Another serious and humorous story. E.V. Lucas crossed the US from West to East soon after the Great War, staying in hotels or with friends. It was about 14 years since a destructive earthquake hit San Francisco, but California was still booming. There were, though, a few people who were rather more solitary, and here we meet one of them.
I heard many stories in America, where every one is a raconteur, but none was better than this, which my San Francisco host narrated, from his own experience, as the most perfect example of an honest answer ever given.

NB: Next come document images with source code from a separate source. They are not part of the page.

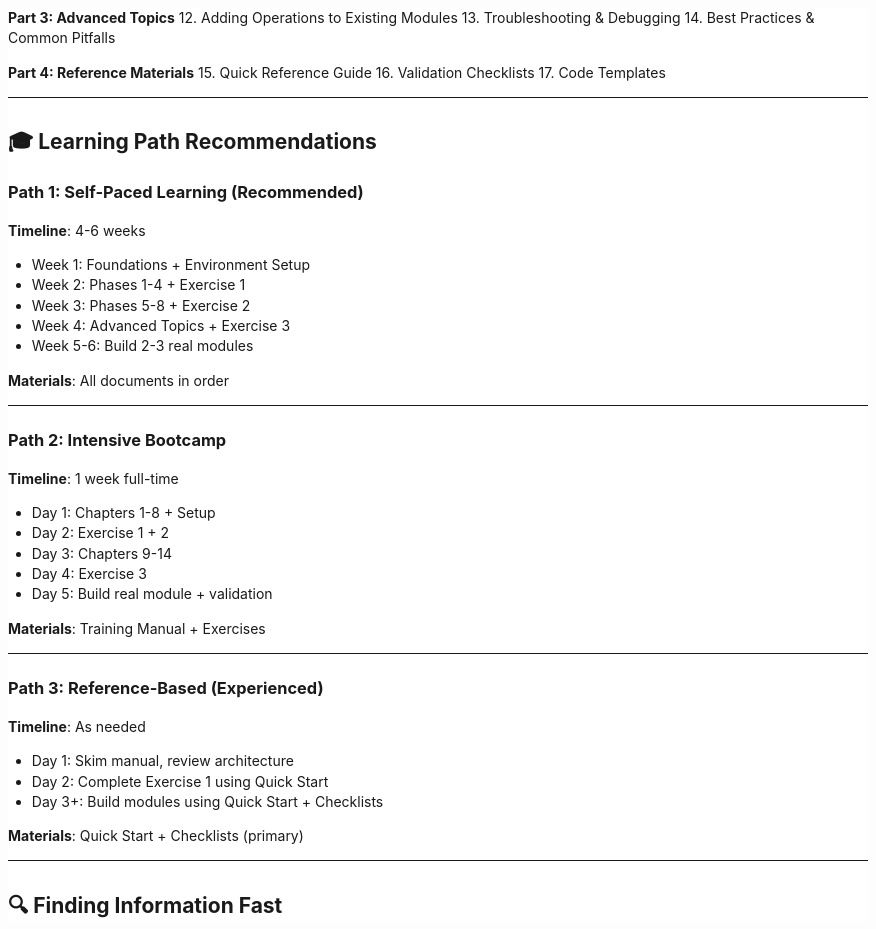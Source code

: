 **Part 3: Advanced Topics**
12. Adding Operations to Existing Modules
13. Troubleshooting & Debugging
14. Best Practices & Common Pitfalls

**Part 4: Reference Materials**
15. Quick Reference Guide
16. Validation Checklists
17. Code Templates

---

## 🎓 Learning Path Recommendations

### Path 1: Self-Paced Learning (Recommended)

**Timeline**: 4-6 weeks

- Week 1: Foundations + Environment Setup
- Week 2: Phases 1-4 + Exercise 1
- Week 3: Phases 5-8 + Exercise 2
- Week 4: Advanced Topics + Exercise 3
- Week 5-6: Build 2-3 real modules

**Materials**: All documents in order

---

### Path 2: Intensive Bootcamp

**Timeline**: 1 week full-time

- Day 1: Chapters 1-8 + Setup
- Day 2: Exercise 1 + 2
- Day 3: Chapters 9-14
- Day 4: Exercise 3
- Day 5: Build real module + validation

**Materials**: Training Manual + Exercises

---

### Path 3: Reference-Based (Experienced)

**Timeline**: As needed

- Day 1: Skim manual, review architecture
- Day 2: Complete Exercise 1 using Quick Start
- Day 3+: Build modules using Quick Start + Checklists

**Materials**: Quick Start + Checklists (primary)

---

## 🔍 Finding Information Fast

When a boy, he said, he was much in the company of an old trapper in the Californian mountains. During one of their expeditions together he noticed that a camp meeting was to be held, and out of curiosity he persuaded Reuben to attend it with him. Perched on a back seat, they were watching the scene when an elderly Evangelical sister placed herself beside the old hunter, laid her hand on his arm, and asked him if he loved Jesus. He pondered for some moments and then replied thus: “Waal, ma’am, I can’t go so far as to say that I love Him. I can’t go so far as that. But, by gosh, I’ll say this—I ain’t got nothin’ agin Him.”
From “Roving East and Roving West” by E. V. Lucas, 1921.
There are times when I feel the old trapper’s words are spot on: ‘Love him. I can’t go so far as that.’ That would be an honest but incomplete assessment based on conscience rather than aspiration. Think of Peter at the end of John’s Gospel: he was more than aware of his lack of love, but still said to Jesus, You know I love you.
Perhaps the trapper had pondered these things in his heart during his hours, days, and weeks of mountain solitude, but he was not ready with the right words when the sister touched his arm.